Wednesday 27 November, 2024

Object Discovery in Images, Videos, and 3D Scenes

Abstract:
Object Discovery is the task of detecting and segmenting semantically coherent regions of images. Object discovery in images is fundamentally harder than the classic computer vision tasks of object detection or segmentation, due to the possibility of regions that correspond to previously unseen object categories, as well as variations of unseen object appearance due to differences in viewpoint, scale, and lighting conditions.
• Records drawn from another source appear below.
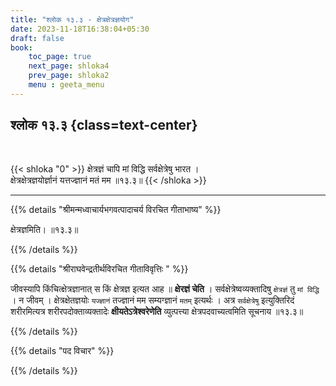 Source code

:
 ```yaml
---
title: "श्लोक १३.३ - क्षेत्रक्षेत्रज्ञयोग"
date: 2023-11-18T16:38:04+05:30
draft: false
book:
    toc_page: true
    next_page: shloka4
    prev_page: shloka2
    menu : geeta_menu
---
```




## श्लोक १३.३ {class=text-center}

<br/>

{{< shloka  "0"  >}}
क्षेत्रज्ञं चापि मां विद्धि सर्वक्षेत्रेषु भारत ।    
क्षेत्रक्षेत्रज्ञयोर्ज्ञानं यत्तज्ज्ञानं मतं मम ॥१३.३॥
{{< /shloka >}}

---


{{% details "श्रीमन्मध्वाचार्यभगवत्पादाचर्य विरचित  गीताभाष्य" %}}

क्षेत्रज्ञमिति। ॥१३.३॥ 

{{% /details %}}



{{% details "श्रीराघवेन्द्रतीर्थविरचित गीताविवृत्तिः " %}}

जीवस्यापि किंचित्क्षेत्रज्ञानात् स किं क्षेत्रज्ञ इत्यत आह ॥
**क्षेरज्ञं चेति** ।
सर्वक्षेत्रेष्वव्यक्तादिषु `क्षेत्रज्ञं` तु `मां विद्धि` । 
न जीवम्‌ । 
क्षेत्रक्षेतज्ञयोः `यज्ज्ञानं` तज्ज्ञानं मम सम्यग्ज्ञानं 
`मतम्` इत्यर्थः । अत्र `सर्वक्षेत्रेषु` इत्युक्तिरिदं शरीरमित्यत्र
शरीरपदोक्ताव्यक्तादेः **क्षीयतेऽत्रेश्वरेणेति** व्युत्पत्त्या 
क्षेत्रपदवाच्यत्वमिति सूचनाय ॥१३.३॥

{{% /details %}}



{{% details "पद विचार" %}}


{{% /details %}}

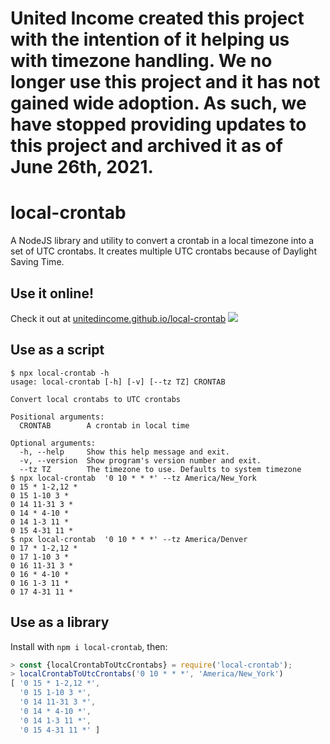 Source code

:# United Income created this project with the intention of it helping us with timezone handling. We no longer use this project and it has not gained wide adoption. As such, we have stopped providing updates to this project and archived it as of June 26th, 2021.

# local-crontab

A NodeJS library and utility to convert a crontab in a local timezone into a set of UTC crontabs. It
creates multiple UTC crontabs because of Daylight Saving Time.

## Use it online!
Check it out at [unitedincome.github.io/local-crontab](https://unitedincome.github.io/local-crontab)
[![](./docs/.screenshot.png)](https://unitedincome.github.io/local-crontab)

## Use as a script
```
$ npx local-crontab -h
usage: local-crontab [-h] [-v] [--tz TZ] CRONTAB

Convert local crontabs to UTC crontabs

Positional arguments:
  CRONTAB        A crontab in local time

Optional arguments:
  -h, --help     Show this help message and exit.
  -v, --version  Show program's version number and exit.
  --tz TZ        The timezone to use. Defaults to system timezone
$ npx local-crontab  '0 10 * * *' --tz America/New_York
0 15 * 1-2,12 *
0 15 1-10 3 *
0 14 11-31 3 *
0 14 * 4-10 *
0 14 1-3 11 *
0 15 4-31 11 *
$ npx local-crontab  '0 10 * * *' --tz America/Denver
0 17 * 1-2,12 *
0 17 1-10 3 *
0 16 11-31 3 *
0 16 * 4-10 *
0 16 1-3 11 *
0 17 4-31 11 *
```

## Use as a library
Install with `npm i local-crontab`, then:
```javascript
> const {localCrontabToUtcCrontabs} = require('local-crontab');
> localCrontabToUtcCrontabs('0 10 * * *', 'America/New_York')     
[ '0 15 * 1-2,12 *',                                               
  '0 15 1-10 3 *',                                                 
  '0 14 11-31 3 *',                                                
  '0 14 * 4-10 *',                                                 
  '0 14 1-3 11 *',                                                 
  '0 15 4-31 11 *' ]                                               
```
Robust discovery and segmentation of images of previously unseen objects requires extremely general features that can accommodate variations in object appearance, occlusion, and background clutter. Our research began with an investigation of the possibility of using the latent variables from self-supervised Vision Transformers as features for unsupervised object discovery in images. This lead to a simple yet effective algorithm, TokenCut, that is described in Chapter 3 of this thesis. Tokencut has been shown to be effective for unsupervised object discovery, unsupervised saliency detection and weakly supervised object localization tasks using a variety of datasets.
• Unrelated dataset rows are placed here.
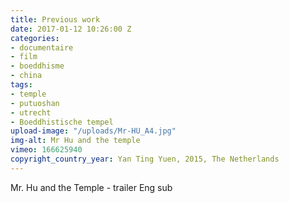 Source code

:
 ```yaml
---
title: Previous work
date: 2017-01-12 10:26:00 Z
categories:
- documentaire
- film
- boeddhisme
- china
tags:
- temple
- putuoshan
- utrecht
- Boeddhistische tempel
upload-image: "/uploads/Mr-HU_A4.jpg"
img-alt: Mr Hu and the temple
vimeo: 166625940
copyright_country_year: Yan Ting Yuen, 2015, The Netherlands
---
```


Mr. Hu and the Temple - trailer Eng sub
Following our success with unsupervised object discovery in images, we have extended TokenCut to unsupervised object detection in video using motion and appearance. The enhanced TokenCut algorithm integrates RGB appearance and optical flow features across video frames, creating a comprehensive graph that allows for the detection and segmentation of moving objects. This extension, described in Chapter 4, demonstrates a unified approach in discovering objects in both static and dynamic scenes, highlighting its robustness and effectiveness of TokenCut algorithm.
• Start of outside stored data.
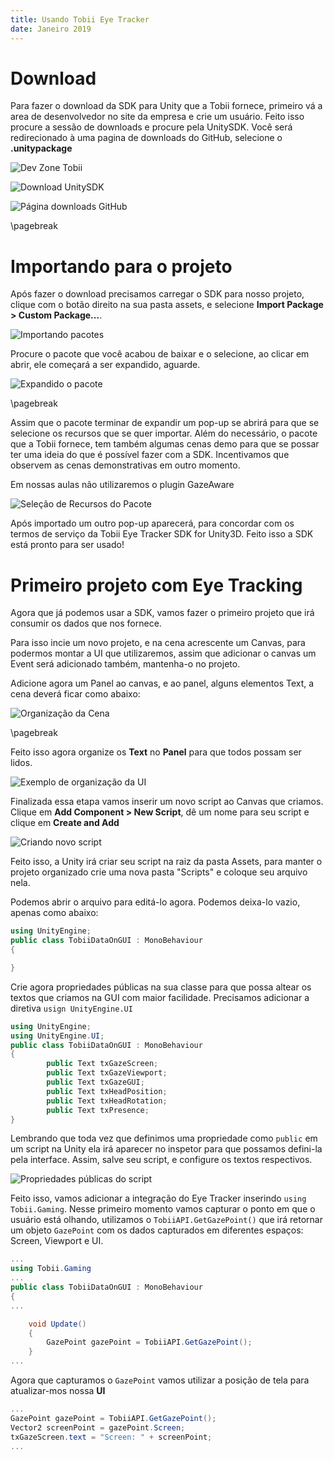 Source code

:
 ```yaml
---
title: Usando Tobii Eye Tracker
date: Janeiro 2019
---
```


# Download

Para fazer o download da SDK para Unity que a Tobii fornece, primeiro vá a area
de desenvolvedor no site da empresa e crie um usuário. Feito isso procure a
sessão de downloads e procure pela UnitySDK. Você será redirecionado à uma
pagina de downloads do GitHub, selecione o **.unitypackage**

![Dev Zone Tobii](TobiiDataImgs/devZone.png)

![Download UnitySDK](TobiiDataImgs/downloadUnitySDK.png)

![Página downloads GitHub](TobiiDataImgs/downloadsGithub.png)

\pagebreak

# Importando para o projeto

Após fazer o download precisamos carregar o SDK para nosso projeto, clique com o
botão direito na sua pasta assets, e selecione **Import Package > Custom
Package...**.

![Importando pacotes](TobiiDataImgs/customPkg.png)

Procure o pacote que você acabou de baixar e o selecione, ao clicar em abrir,
ele começará a ser expandido, aguarde.

![Expandido o pacote](TobiiDataImgs/expandePacote.png)

\pagebreak

Assim que o pacote terminar de expandir um pop-up se abrirá para que se
selecione os recursos que se quer importar. Além do necessário, o pacote que a
Tobii fornece, tem também algumas cenas demo para que se possar ter uma ideia
do que é possível fazer com a SDK. Incentivamos que observem as cenas
demonstrativas em outro momento.

<div class="alert">
Em nossas aulas não utilizaremos o plugin GazeAware
</div>

![Seleção de Recursos do Pacote](TobiiDataImgs/importa.png)

Após importado um outro pop-up aparecerá, para concordar com os termos de
serviço da Tobii Eye Tracker SDK for Unity3D. Feito isso a SDK está pronto para
ser usado!

# Primeiro projeto com Eye Tracking

Agora que já podemos usar a SDK, vamos fazer o primeiro projeto que irá
consumir os dados que nos fornece.

Para isso incie um novo projeto, e na cena acrescente um Canvas, para podermos
montar a UI que utilizaremos, assim que adicionar o canvas um Event será
adicionado também, mantenha-o no projeto.

Adicione agora um Panel ao canvas, e ao panel, alguns elementos Text, a cena
deverá ficar como abaixo:

![Organização da Cena](TobiiDataImgs/GUIStructure.png)

\pagebreak

Feito isso agora organize os **Text** no **Panel** para que todos possam ser
lidos.

![Exemplo de organização da UI](TobiiDataImgs/previewGUI.png)

Finalizada essa etapa vamos inserir um novo script ao Canvas que criamos.
Clique em **Add Component > New Script**, dê um nome para seu script e clique
em **Create and Add**

![Criando novo script](TobiiDataImgs/newScript.png)

Feito isso, a Unity irá criar seu script na raiz da pasta Assets, para manter o
projeto organizado crie uma nova pasta "Scripts" e coloque seu arquivo nela.

Podemos abrir o arquivo para editá-lo agora. Podemos deixa-lo vazio, apenas
como abaixo:

```csharp
using UnityEngine;
public class TobiiDataOnGUI : MonoBehaviour
{

}
```

Crie agora propriedades públicas na sua classe para que possa altear os textos
que criamos na GUI com maior facilidade. Precisamos adicionar a diretiva `usign
UnityEngine.UI`

```csharp
using UnityEngine;
using UnityEngine.UI;
public class TobiiDataOnGUI : MonoBehaviour
{
        public Text txGazeScreen;
        public Text txGazeViewport;
        public Text txGazeGUI;
        public Text txHeadPosition;
        public Text txHeadRotation;
        public Text txPresence;
}
```

Lembrando que toda vez que definimos uma propriedade como `public` em um script
na Unity ela irá aparecer no inspetor para que possamos defini-la pela
interface. Assim, salve seu script, e configure os textos respectivos.

![Propriedades públicas do script](TobiiDataImgs/publicProperties.png)

Feito isso, vamos adicionar a integração do Eye Tracker inserindo `using
Tobii.Gaming`. Nesse primeiro momento vamos capturar o ponto em que o usuário
está olhando, utilizamos o `TobiiAPI.GetGazePoint()` que irá retornar um objeto
`GazePoint` com os dados capturados em diferentes espaços: Screen, Viewport e
UI.

```csharp
...
using Tobii.Gaming
...
public class TobiiDataOnGUI : MonoBehaviour
{
...

	void Update()
	{
		GazePoint gazePoint = TobiiAPI.GetGazePoint();
	}
...
```

Agora que capturamos o `GazePoint` vamos utilizar a posição de tela para atualizar-mos nossa **UI**


```csharp
...
GazePoint gazePoint = TobiiAPI.GetGazePoint();
Vector2 screenPoint = gazePoint.Screen;
txGazeScreen.text = "Screen: " + screenPoint;
...
```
Encouraged by the success of our work on discovery of object in videos, we turned our attention to the problem of consistent segmentation of 3D objects in 3D scenes using natural language queries. In Chapter 5, we describe a novel approach that integrate 3D Gaussian splatting with pretrained multimodal language models. This method automates the generation and annotation of 3D masks, enabling object segmentation based on textual queries and demonstrating effectiveness on number of relevant datasets.

These results provide new solutions for object discovery in images, video and 3D scenes. They also illustrate the power of large foundational models for responding to long term hard challenges in Computer Vision and Artificial Intelligence.

Date and place

Wednesday 27 November at 9h30
Amphitheater of the Maison Jean Kuntzmann, (1er étage)

Jury members

Bernt Schiele
Professor, Max Planck Institute for Informatics, Saarland University, Reviewer
Vincent Lepetit
Professor, École des Ponts ParisTech, Reviewer
Julien Mairal
Research Director, Inria, Examiner
Diane Larlus
Principal Scientist, Naver Lab, Examiner
Shell Xu Hu
Senior Scientist, Samsung AI Center Cambridge, Examiner
James Crowley
Institut Polytechnique de Grenoble, Thesis Supervisor
Dominique Vaufreydaz
Université Grenoble Alpes, Co-Supervisor